Although the article is quite introductory (Edwards makes it clear that the article “is more illustrative than all-inclusive, presenting examples of particular techniques and some of the music that has been produced with them”) it is defintely an interesting read. I found quite a few nice ideas in it and also references to musics and musicians I wasn’t familiar with.

Follows a list of ‘highlights’ from my iPad reader, to which I added hyperlinks to relevant explanatory materials:

  • SERIALISM AS A CONTINUATION OF EARLY ALGORITHMIC COMPOSITION
  • After World War II, many Western classical music composers continued to develop the serial technique invented by Arnold Schönberg (1874–1951) et al. Though generally seen as a radical break with tradition, in light of the earlier historical examples just presented, serialism’s detailed organization can be viewed as no more than a continuation of the tradition of formalizing musical composition. Indeed, one of the new generation’s criticisms of Schönberg was that he radicalized only pitch structure, leaving other parameters (such as rhythm, dynamic, even form) in the 19th century. They looked to the music of Schönberg’s pupil Anton von Webern for inspiration in organizing these other parameters according to serial principles. Hence the rise of the total serialists: Boulez, Stockhausen, Pousseur, Nono, and others in Europe, and Milton Babbitt and his students at Princeton.

  • COMPOSERS: HILLER AND “THE ILLIAC SUITE FOR STRING QUARTET”
  • Lejaren Hiller (1924–1994) is widely recognized as the first composer to have applied computer programs to algorithmic composition. The use of specially designed, unique computer hardware was common at U.S. universities in the mid-20th century. Hiller used the Illiac computer at the University of Illinois, Urbana-Champaign, to create experimental new music with algorithms. His collaboration with Leonard Isaacson resulted in 1956 in the first known computer-aided composition, The Illiac Suite for String Quartet (wiki | video), programmed in binary, and using, among other techniques, Markov Chains in “random walk” pitch generation algorithms.
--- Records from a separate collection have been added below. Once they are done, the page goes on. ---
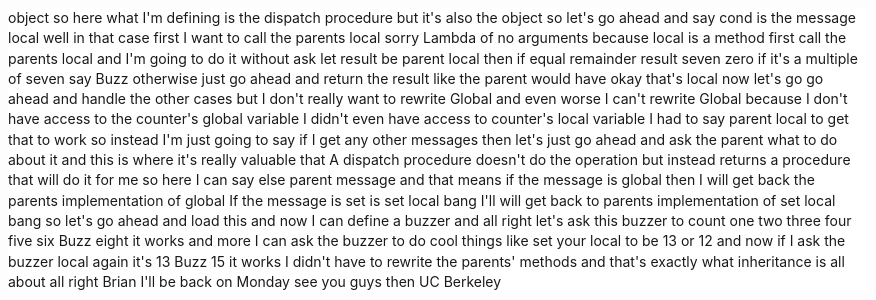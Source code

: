 object so here what I'm defining is the dispatch procedure but it's also the object so let's go ahead and say
cond is the message local well in that case first I want to
call the parents local
sorry Lambda of no arguments because local is a
method first call the parents local and I'm going to do it without
ask let result be parent
local then if
equal remainder result seven zero if it's a multiple of seven
say Buzz otherwise just go ahead and return the result like the parent would have okay that's
local now let's go go ahead and handle the other cases but I don't really want to rewrite Global and even worse I can't
rewrite Global because I don't have access to the counter's global variable I didn't even have access to counter's
local variable I had to say parent local to get that to work so instead I'm just going to say if I get any other
messages then let's just go ahead and ask the parent what to do about it and
this is where it's really valuable that A dispatch procedure doesn't do the operation but instead returns a
procedure that will do it for me so here I can say else parent message and that
means if the message is global then I will get back the parents implementation of global If the message is set is set
local bang I'll will get back to parents implementation of set local bang so let's go ahead and load
this and now I can define a buzzer
and all right let's ask this buzzer to count one two three four five six
Buzz eight it works and more I can ask the buzzer to do cool things like set
your local to be 13 or 12 and now if I ask the buzzer local
again it's 13 Buzz 15 it works I didn't have to
rewrite the parents' methods and that's exactly what inheritance is all about all right Brian I'll be back on Monday
see you guys then
UC Berkeley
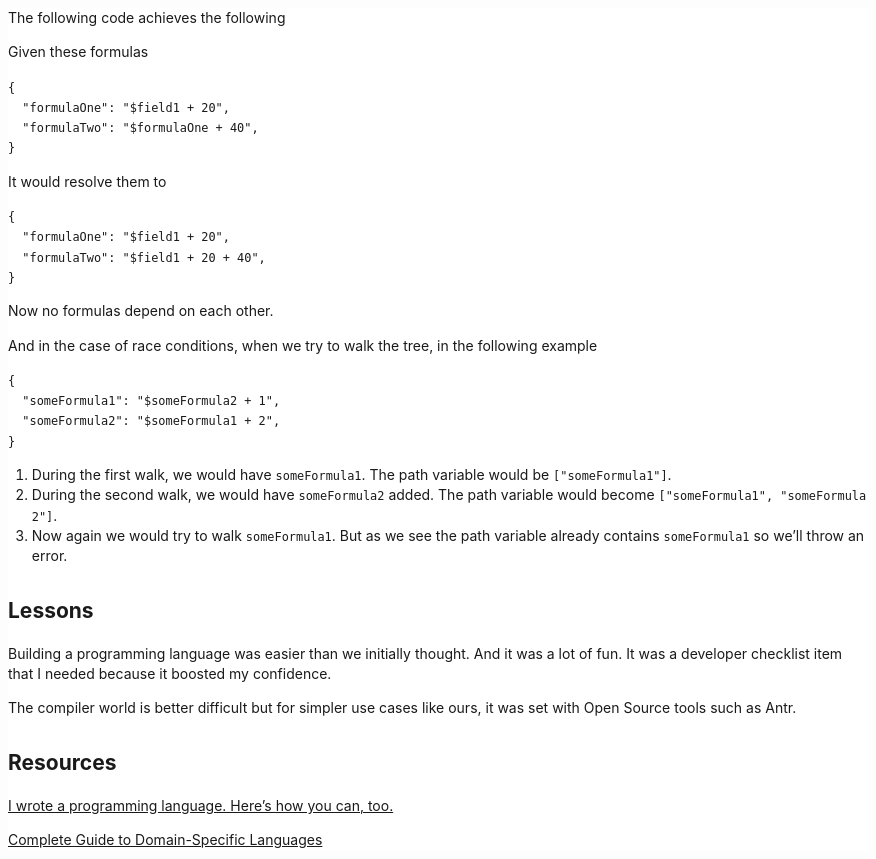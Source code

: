 The following code achieves the following

Given these formulas

```
{
  "formulaOne": "$field1 + 20",
  "formulaTwo": "$formulaOne + 40",
}
```

It would resolve them to

```
{
  "formulaOne": "$field1 + 20",
  "formulaTwo": "$field1 + 20 + 40",
}
```

Now no formulas depend on each other.

And in the case of race conditions, when we try to walk the tree, in the following example

```
{
  "someFormula1": "$someFormula2 + 1",
  "someFormula2": "$someFormula1 + 2",
}
```

1. During the first walk, we would have `someFormula1`. The path variable would be `["someFormula1"]`.
2. During the second walk, we would have `someFormula2` added. The path variable would become `["someFormula1", "someFormula2"]`.
3. Now again we would try to walk `someFormula1`. But as we see the path variable already contains `someFormula1` so we’ll throw an error.

## Lessons

Building a programming language was easier than we initially thought. And it was a lot of fun. It was a developer checklist item that I needed because it boosted my confidence.

The compiler world is better difficult but for simpler use cases like ours, it was set with Open Source tools such as Antr.

## Resources

[I wrote a programming language. Here’s how you can, too.](https://www.freecodecamp.org/news/the-programming-language-pipeline-91d3f449c919/ "‌")

[Complete Guide to Domain-Specific Languages](https://tomassetti.me/domain-specific-languages/ "‌")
  • CAGE ON THE DIFFERENCE BETWEEN TRADITIONAL AND COMPUTER- ASSISTED COMPOSITION
  • Cage said in an interview during the composition of HPSCHD (wiki | video), “Formerly, when one worked alone, at a given point a decision was made, and one went in one direction rather than another; whereas, in the case of working with another person and with computer facilities, the need to work as though decisions were scarce—as though you had to limit yourself to one idea—is no longer pressing. It’s a change from the influences of scarcity or economy to the influences of abundance and – I’d be willing to say—waste.”

  • COMPOSERS: XENAKIS
  • Known primarily for his instrumental compositions but also as an engineer and architect, Iannis Xenakis was a pioneer of algorithmic composition and computer music. Using language typical of the sci-fi age, he wrote, “With the aid of electronic computers, the composer becomes a sort of pilot: he presses buttons, introduces coordinates, and supervises the controls of a cosmic vessel sailing in the space of sound, across sonic constellations and galaxies that he could formerly glimpse only in a distant dream.
    […]
    Xenakis’s approach, which led to the Stochastic Music Programme (henceforth SMP) and radically new pieces (such as Pithoprakta, 1956), used formulae originally developed by scientists to explain the behavior of gas particles (Maxwell’s and Boltzmann’s Kinetic Theory of Gases). He saw his stochastic compositions as clouds of sound, with individual notes as the analogue of gas particles.
    […]
    His Eonta (1963–1964) for two trumpets, three tenor trombones, and piano was composed with SMP. The program was applied in particular to the creation of the massively complex opening piano solo.

  • COMPOSERS: KOENIG
  • Koenig saw transcription (from computer output to musical score) as an important part of the process of algorithmic composition, writing, “Neither the histograms nor the connection algorithm contains any hints about the envisaged, ‘unfolded’ score, which consists of instructions for dividing the labor of the production changes mode, that is, the division into performance parts. The histogram, unfolded to reveal the individual time and parameter values, has to be split up into voices.”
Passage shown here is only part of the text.